> RECORDS SHOWN:
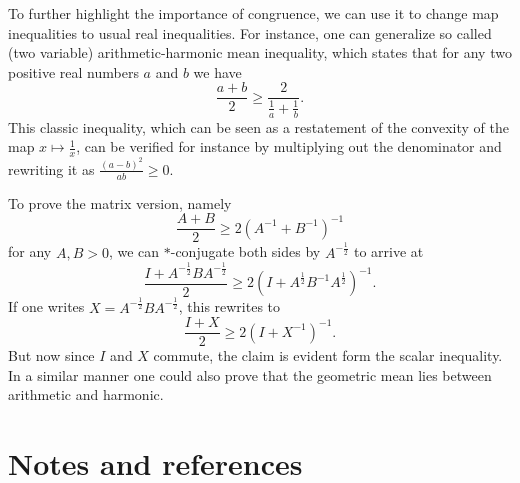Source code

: To further highlight the importance of congruence, we can use it to change map inequalities to usual real inequalities. For instance, one can generalize so called (two variable) arithmetic-harmonic mean inequality, which states that for any two positive real numbers $a$ and $b$ we have
\[
	\frac{a + b}{2} \geq \frac{2}{\frac{1}{a} + \frac{1}{b}}.
\]
This classic inequality, which can be seen as a restatement of the convexity of the map $x \mapsto \frac{1}{x}$, can be verified for instance by multiplying out the denominator and rewriting it as $\frac{(a - b)^{2}}{ab} \geq 0$.

To prove the matrix version, namely
\[
	\frac{A + B}{2} \geq 2 (A^{-1} + B^{-1})^{-1}
\]
for any $A, B > 0$, we can $*$-conjugate both sides by $A^{-\frac{1}{2}}$ to arrive at
\[
	\frac{I + A^{-\frac{1}{2}}B A^{-\frac{1}{2}}}{2} \geq 2 (I + A^{\frac{1}{2}}B^{-1} A^{\frac{1}{2}})^{-1}.
\]
If one writes $X = A^{-\frac{1}{2}}B A^{-\frac{1}{2}}$, this rewrites to
\[
	\frac{I + X}{2} \geq 2 (I + X^{-1})^{-1}.
\]
But now since $I$ and $X$ commute, the claim is evident form the scalar inequality. In a similar manner one could also prove that the geometric mean lies between arithmetic and harmonic.

\section{Notes and references}

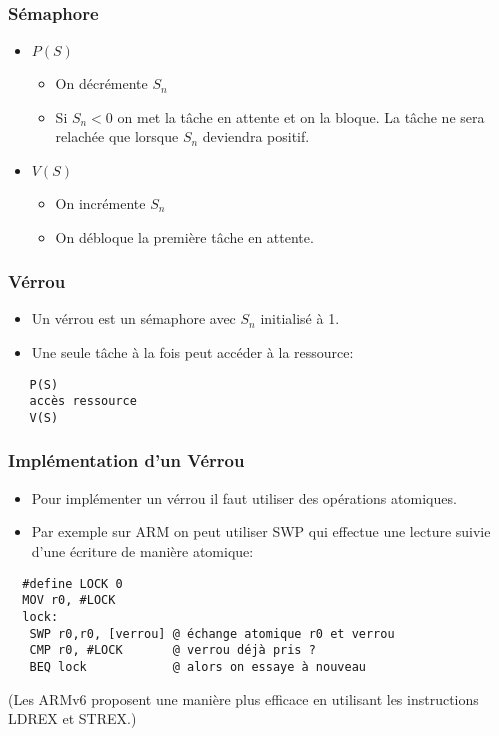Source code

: \documentclass[ignorenonframetext,]{beamer}
\begin{document}
\begin{frame}\frametitle{Sémaphore}

\begin{itemize}
\item
  $P(S)$

  \begin{itemize}
  \item
    On décrémente $S_n$
  \item
    Si $S_n < 0$ on met la tâche en attente et on la bloque. La tâche ne
    sera relachée que lorsque $S_n$ deviendra positif.
  \end{itemize}
\item
  $V(S)$

  \begin{itemize}
  \item
    On incrémente $S_n$
  \item
    On débloque la première tâche en attente.
  \end{itemize}
\end{itemize}

\end{frame}

\begin{frame}[fragile]\frametitle{Vérrou}

\begin{itemize}
\item
  Un vérrou est un sémaphore avec $S_n$ initialisé à 1.
\item
  Une seule tâche à la fois peut accéder à la ressource:
\end{itemize}

\begin{verbatim}
   P(S)
   accès ressource
   V(S)
\end{verbatim}

\end{frame}

\begin{frame}[fragile]\frametitle{Implémentation d'un Vérrou}

\begin{itemize}
\item
  Pour implémenter un vérrou il faut utiliser des opérations atomiques.
\item
  Par exemple sur ARM on peut utiliser SWP qui effectue une lecture
  suivie d'une écriture de manière atomique:
\end{itemize}

\begin{verbatim}
  #define LOCK 0
  MOV r0, #LOCK
  lock:
   SWP r0,r0, [verrou] @ échange atomique r0 et verrou
   CMP r0, #LOCK       @ verrou déjà pris ?
   BEQ lock            @ alors on essaye à nouveau
\end{verbatim}

(Les ARMv6 proposent une manière plus efficace en utilisant les
instructions LDREX et STREX.)

\end{frame}
\end{document}
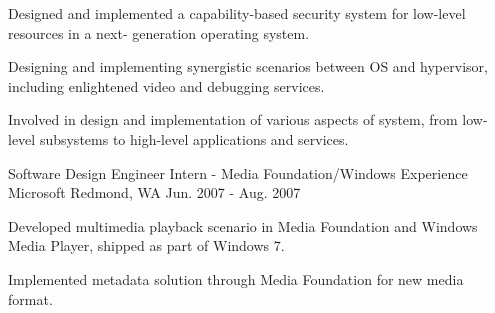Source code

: \begin{cventries}
{\begin{cvitems}
        \item {Designed and implemented a capability-based security system for low-level resources in a next- generation operating system.}
        \item {Designing and implementing synergistic scenarios between OS and hypervisor, including enlightened video and debugging services.}
        \item {Involved in design and implementation of various aspects of system, from low-level subsystems to high-level applications and services.}
      \end{cvitems} 
    }
  \cventry
    {Software Design Engineer Intern - Media Foundation/Windows Experience}
    {Microsoft}
    {Redmond, WA}
    {Jun. 2007 - Aug. 2007}
    {
      \begin{cvitems}
        \item {Developed multimedia playback scenario in Media Foundation and Windows Media Player, shipped as part of Windows 7.}
        \item {Implemented metadata solution through Media Foundation for new media format. }
      \end{cvitems}
    }
\end{cventries}
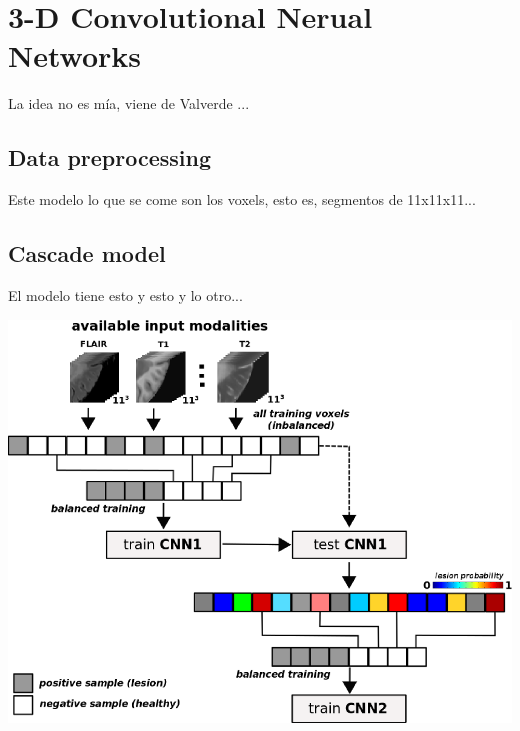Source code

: \chapter{3-D Convolutional Nerual Networks}
\label{4.3D_CNN}

La idea no es mía, viene de Valverde \cite{VALVERDE:2017}...

\section{Data preprocessing}
Este modelo lo que se come son los voxels, esto es, segmentos de 11x11x11...

\newpage
\section{Cascade model}
El modelo tiene esto y esto y lo otro...

\begin{center}
\includegraphics[width=\textwidth]{images/cascade_model.png}
\end{center}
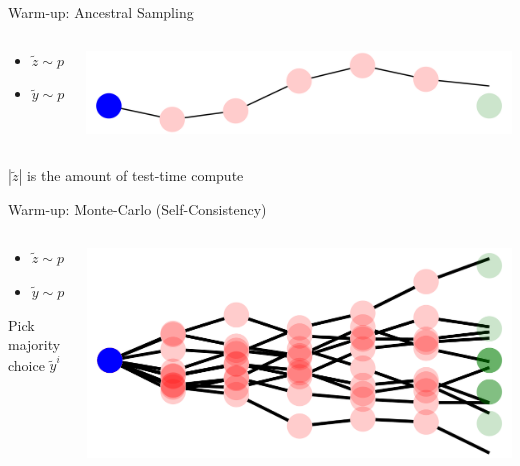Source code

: \documentclass[14pt,aspectratio=169]{beamer}
\begin{document}
\begin{frame}{Warm-up: Ancestral Sampling}
	\begin{columns}
		\begin{column}{0.5\linewidth}
			\begin{itemize}
				\item $\tilde{z} \sim p(z | x)$
				\item $\tilde{y} \sim p(y | x, z=\tilde{z})$
			\end{itemize}
		\end{column}
		\begin{column}{0.5\linewidth}
			\includegraphics[width=\textwidth]{images/ancestral.png}
		\end{column}
	\end{columns}
    \vspace{1cm}
    $|\tilde{z}|$ is the amount of test-time compute
\end{frame}

\begin{frame}{Warm-up: Monte-Carlo (Self-Consistency)}
	\begin{columns}
		\begin{column}{0.5\linewidth}
			\begin{itemize}
				\item $\tilde{z} \sim p(z | x)$
				\item $\tilde{y} \sim p(y | x, \tilde{z})$
			\end{itemize}
            \vspace{1cm}
			Pick majority choice $\tilde{y}^i$
		\end{column}
		\begin{column}{0.5\linewidth}
			\includegraphics[width=\textwidth]{images/bwalk.png}
		\end{column}
	\end{columns}
\end{frame}
\end{document}
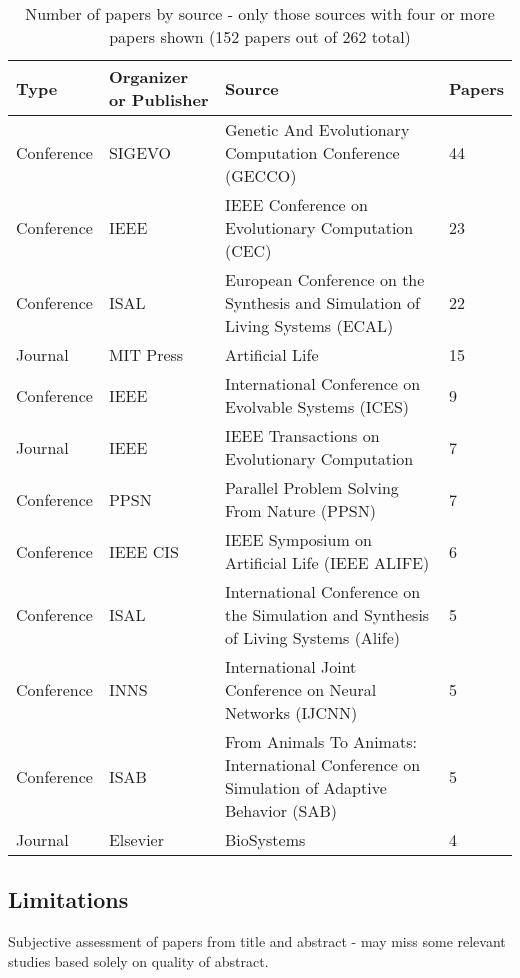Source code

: \begin{table}
	\footnotesize
	\begin{center}
		\begin{tabular}{@{}llp{8cm}l@{}}
			\toprule
			Type & Organizer or Publisher & Source & Papers\\
			\midrule
			Conference&		SIGEVO & 		Genetic And Evolutionary Computation Conference (GECCO) & 							44\\
			Conference&		IEEE & 			IEEE Conference on Evolutionary Computation (CEC) &									23\\
			Conference&		ISAL & 			European Conference on the Synthesis and Simulation of Living Systems (ECAL) &		22\\
			Journal&		MIT Press & 	Artificial Life &																	15\\
			Conference&		IEEE & 			International Conference on Evolvable Systems (ICES) &								9\\
			Journal&		IEEE &			IEEE Transactions on Evolutionary Computation &										7\\
			Conference&		PPSN & 			Parallel Problem Solving From Nature (PPSN) &										7\\
			Conference&		IEEE CIS & 		IEEE Symposium on Artificial Life (IEEE ALIFE) &									6\\
			Conference&		ISAL &			International Conference on the Simulation and Synthesis of Living Systems (Alife)& 5\\
			Conference&		INNS&			International Joint Conference on Neural Networks (IJCNN) & 						5\\
			Conference&		ISAB & 			From Animals To Animats: International Conference on Simulation of Adaptive Behavior (SAB) & 5\\
			Journal&		Elsevier &		BioSystems & 4\\
			\bottomrule
		\end{tabular}
	\end{center}
	\caption{Number of papers by source - only those sources with four or more papers shown (152 papers out of 262 total)\label{tbl:publicationsources}}
\end{table}

\subsection{Limitations}
Subjective assessment of papers from title and abstract - may miss some relevant studies based solely on quality of abstract.


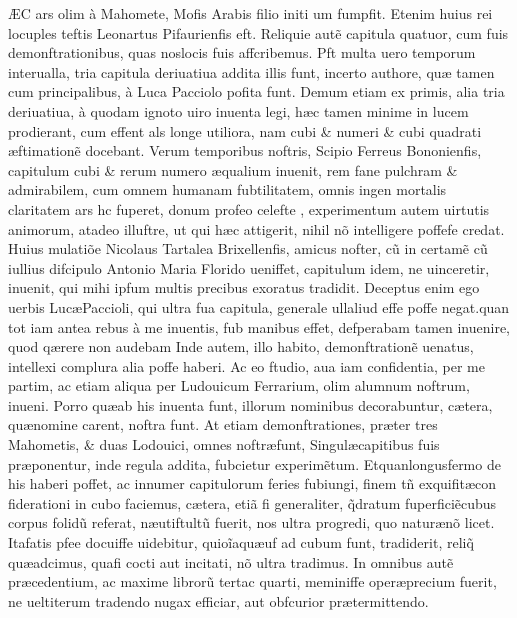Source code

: \lettrine[lines=6,nindent=0pt,findent=5pt,lraise=-0.15,depth=1]{\color{VioletRed4}}{{\AE}C} ars olim à Mahomete, Mofis Arabis filio initi um fumpfit. Etenim huius rei locuples teftis Leonartus Pifaurienfis eft. Reliquie aut\~{e} capitula quatuor, cum fuis demonftrationibus, quas noslocis fuis affcribemus. Pft multa uero temporum interualla, tria capitula deriuatiua addita illis funt, incerto authore, qu{\ae} tamen cum principalibus, à Luca Pacciolo pofita funt. Demum etiam ex primis, alia tria deriuatiua, à quodam ignoto uiro inuenta legi, h{\ae}c tamen minime in lucem prodierant, cum effent al{\nb}s longe utiliora, nam cubi \& numeri \& cubi quadrati {\ae}ftimation\~{e} docebant. Verum temporibus noftris, Scipio Ferreus Bononienfis, capitulum cubi \& rerum numero {\ae}qualium inuenit, rem fane pulchram \& admirabilem, cum omnem humanam fubtilitatem, omnis ingen{\nb} mortalis claritatem ars h{\ee}c fuperet, donum profe{\ct}o celefte , experimentum autem uirtutis animorum, at{\que}adeo illuftre, ut qui h{\ae}c attigerit, nihil nõ intelligere poffefe credat. Huius {\ee}mulatiõe Nicolaus Tartalea Brixellenfis, amicus nofter, c\~{u} in certam\~{e} c\~{u} iullius difcipulo Antonio Maria Florido ueniffet, capitulum idem, ne uinceretir, inuenit, qui mihi ipfum multis precibus exoratus tradidit. Deceptus enim ego uerbis Luc\ae Paccioli, qui ultra fua capitula, generale ull\utraco aliud effe poffe negat.quan{\que} tot iam antea rebus à me inuentis, fub manibus effet, defperabam tamen inuenire, quod q{\ae}rere non audebam Inde autem, illo habito, demonftration\~{e} uenatus, intellexi complura alia poffe haberi. Ac eo ftudio, au{\ct}a{\que} iam confidentia, per me partim, ac etiam aliqua per Ludouicum Ferrarium, olim alumnum noftrum, inueni. Porro qu\ae ab his inuenta funt, illorum nominibus decorabuntur, c{\ae}tera, qu\ae nomine carent, noftra funt. At etiam demonftrationes, pr{\ae}ter tres Mahometis, \& duas Lodouici, omnes noftr\ae funt, Singul{\ae}\que capitibus fuis pr{\ae}ponentur, inde regula addita, fub{\nb}cietur experim\~{e}tum. Etquan{\que}longusfermo de his haberi poffet, ac innumer capitulorum feries fubiungi, finem t\~{n} exquifit\ae con fiderationi in cubo faciemus, c{\ae}tera, eti\~{a} fi generaliter, \~{q}dratum fuperfici\~{e}cubus corpus folid\~{u} referat, n\ae uti\que ftult\~{u} fuerit, nos ultra progredi, quo natur\ae n\~{o} licet. Ita\que fatis pfe{\ct}e docuiffe uidebitur, quio\~{i}aqu\ae uf{\que} ad cubum funt, tradiderit, reli\~{q} qu\ae ad{\nb}cimus, quafi cocti aut incitati, n\~{o} ultra tradimus. In omnibus aut\~{e} pr{\ae}cedentium, ac maxime libror\~{u} tert\nb ac quarti, meminiffe oper{\ae}precium fuerit, ne ueltiterum tradendo nugax efficiar, aut obfcurior pr{\ae}termittendo.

> EXERCISE: Counting only lines that hold the string "arithmetic", how many are there in the listing above? Give that number by itself.

> FINAL ANSWER: 2